Le concept du coliving, en quelques mots
Principalement tourné vers des profils mobiles (jeunes actifs, freelances, étudiants internationaux), le coliving offre aujourd’hui :
– des espaces privatifs (studios/ chambres meublés) et des zones collectives (coworking, salles de sport, restauration, détente…) ;
– des services intégrés ou à la carte (conciergerie, programme d’événements, ménage, WiFi haut-débit).
– des formules de bail plus flexibles qu’un bail classique : durées variées (1-12 mois voire plus), préavis court, tout compris ou semi-tout compris.
Ce modèle répond aux nouveaux parcours résidentiels : mobilité professionnelle, télétravail, séparation, cohabitation intergénérationnelle, transition vers la vie active ou la retraite.
Le cadre juridique reste encore flou (location meublée vs hôtelier vs résidence services) : il pourrait évoluer dans les années à venir pour mieux adapter un statut spécifique au coliving.
Principales caractéristiques du marché en 2025
Marché & volumes
- Le marché du coliving en France connaît une très forte progression : on recense près de 25 000 places (lit / chambre ou espace privatif) fin 2025, contre environ 12 000 en 2023.
- L’investissement institutionnel se renforce : en 2025, le montant investi en France dans le coliving atteint ≈ 455 millions € selon certaines sources.
- À l’échelle mondiale, le marché (tous formats confondus) est estimé à plusieurs dizaines de milliards de dollars avec une croissance annuelle de l’ordre de +7,5 % à +9,5 % selon les études récentes.

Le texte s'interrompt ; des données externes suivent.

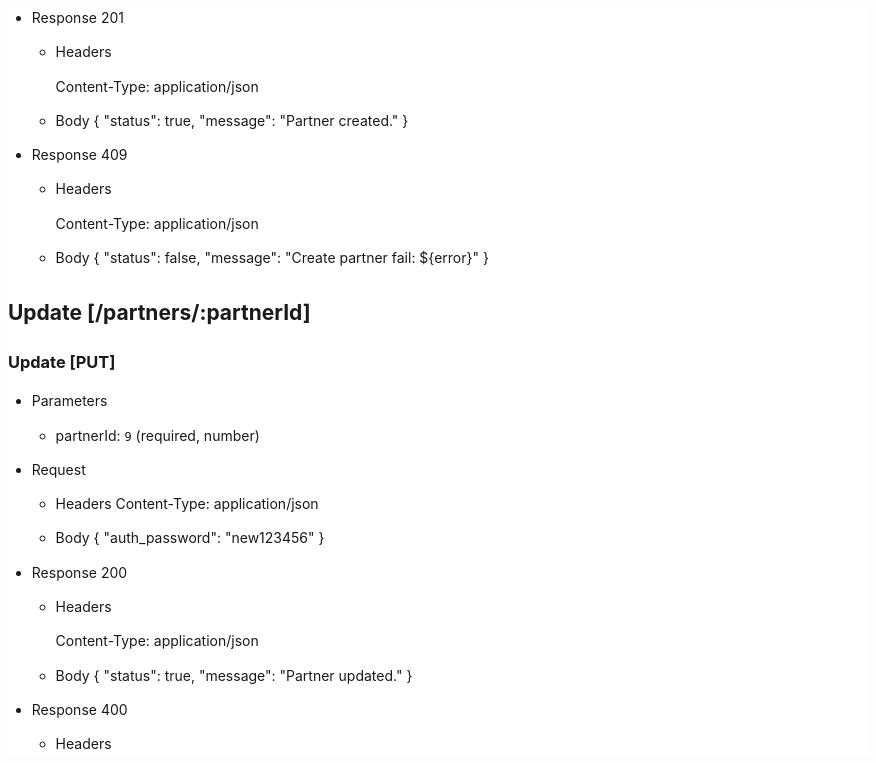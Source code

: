 
+ Response 201
    + Headers

        Content-Type: application/json


    + Body
         {
            "status": true,
            "message": "Partner created."
        }

+ Response 409

    + Headers

        Content-Type: application/json

    + Body
        {
            "status": false,
            "message": "Create partner fail: ${error}"
        }

## Update [/partners/:partnerId]

### Update [PUT]

+ Parameters

    + partnerId: `9` (required, number)

+ Request
    + Headers
        Content-Type: application/json

    + Body
        {
            "auth_password": "new123456"
        }


+ Response 200
    + Headers

        Content-Type: application/json


    + Body
         {
            "status": true,
            "message": "Partner updated."
        }

+ Response 400

    + Headers
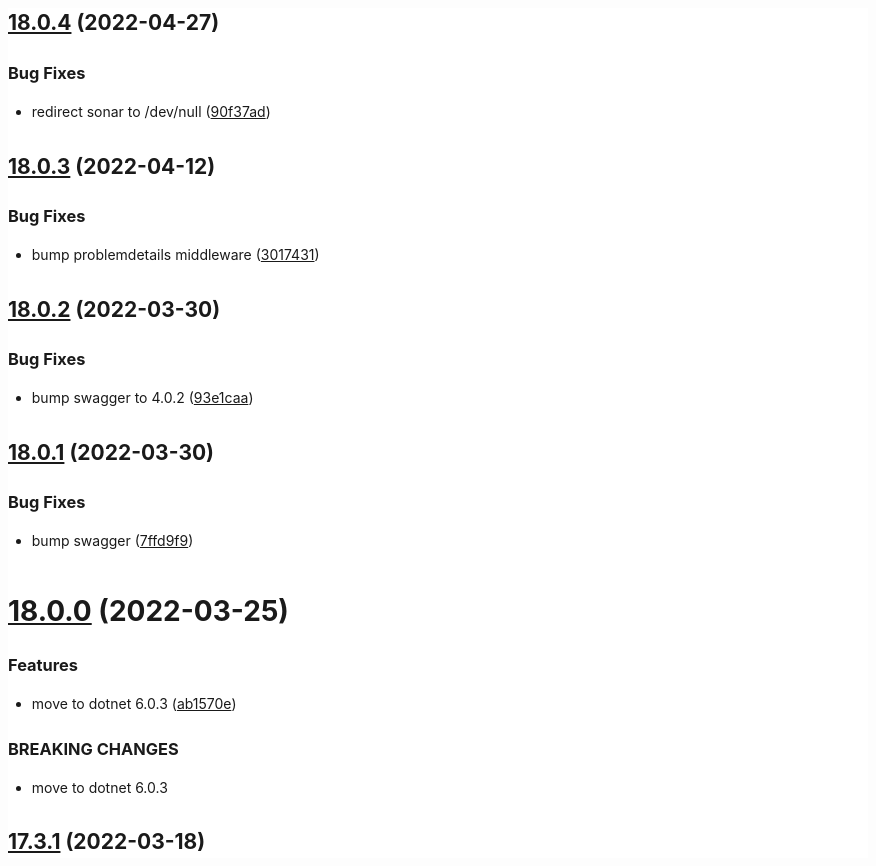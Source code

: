 ## [18.0.4](https://github.com/informatievlaanderen/api/compare/v18.0.3...v18.0.4) (2022-04-27)


### Bug Fixes

* redirect sonar to /dev/null ([90f37ad](https://github.com/informatievlaanderen/api/commit/90f37ad3b01da6eac79a7add339c5fd5d096a3da))

## [18.0.3](https://github.com/informatievlaanderen/api/compare/v18.0.2...v18.0.3) (2022-04-12)


### Bug Fixes

* bump problemdetails middleware ([3017431](https://github.com/informatievlaanderen/api/commit/301743171ce5fa1dfa54766f5429f093d71e9691))

## [18.0.2](https://github.com/informatievlaanderen/api/compare/v18.0.1...v18.0.2) (2022-03-30)


### Bug Fixes

* bump swagger to 4.0.2 ([93e1caa](https://github.com/informatievlaanderen/api/commit/93e1caa15f308d57c78a9f3f24627ae4678af461))

## [18.0.1](https://github.com/informatievlaanderen/api/compare/v18.0.0...v18.0.1) (2022-03-30)


### Bug Fixes

* bump swagger ([7ffd9f9](https://github.com/informatievlaanderen/api/commit/7ffd9f9dce55cb3e3b6431211a976a63422237ef))

# [18.0.0](https://github.com/informatievlaanderen/api/compare/v17.3.1...v18.0.0) (2022-03-25)


### Features

* move to dotnet 6.0.3 ([ab1570e](https://github.com/informatievlaanderen/api/commit/ab1570ef4e3d426020a1d7943a20e0c163ed9849))


### BREAKING CHANGES

* move to dotnet 6.0.3

## [17.3.1](https://github.com/informatievlaanderen/api/compare/v17.3.0...v17.3.1) (2022-03-18)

Rendements & attentions investisseurs
- Pour les investisseurs, le modèle est de plus en plus visible comme une « asset class » alternative dans le logement.
- Les rendements attendus dans certaines opérations coliving sont indiqués dans une fourchette de 5 % à 6 % pour les actifs bien situés et bien exploités.
- Comme pour toute classe d’actifs émergente : la sélection de l’exploitant, la localisation, la qualité opérationnelle et la maîtrise des services sont devenues des critères structurants.
- Les modèles doivent aussi anticiper certains risques : flou légal (statut du bail, fiscalité), adaptation aux politiques urbaines/collectivités, potentiel d’opposition locale, alourdissement des coûts, vacance.
Évolutions du profil utilisateur & formats
– Le profil des utilisateurs s’élargit : outre les jeunes actifs, on compte maintenant : télétravailleurs, digital nomads, étudiants internationaux, seniors autonomes cherchant du lien social.
– Les formats de coliving se diversifient : urbain (métropoles), intergénérationnel (jeunes + seniors), thématique (sport, art, tech, écologie), rural ou en périphérie (revitalisation de patrimoines).
Cadre juridique et régime
– Le cadre juridique demeure incertain : le coliving n’a pas encore de statut uniforme en France, ce qui pose des enjeux pour la fiscalité, l’urbanisme, l’encadrement des loyers et la distinction entre location meublée et modèle hôtelier.
– Cette incertitude juridique est un facteur de risque pour les investisseurs (et les collectivités). Une adaptation règlementaire pourrait intervenir à moyen terme.
2025 : principaux ajustements
– Le marché a pris de l’ampleur : le nombre de lits/places et les montants investis sont nettement supérieurs aux chiffres anciens (2019-2020).
– La fourchette de rendement attendue a été revue vers le haut pour les bons dossiers (≈5-6 % contre 3,5-5 % auparavant).
– Le modèle s’est élargi à de nouveaux profils d’utilisateurs et à des formats diversifiés (rural, intergénérationnel, thématique).
– Le cadre juridique reste un sujet majeur : alors que vous évoquiez un « modèle émergeant », nous sommes désormais dans une phase de « consolidation » avec maturité progressive mais toujours des zones grises à surveiller.
– Le coliving n’est plus seulement “émergeant”, mais s’impose comme une vraie alternative habitative en 2025, avec des investisseurs institutionnels, des volumes et une visibilité accrue.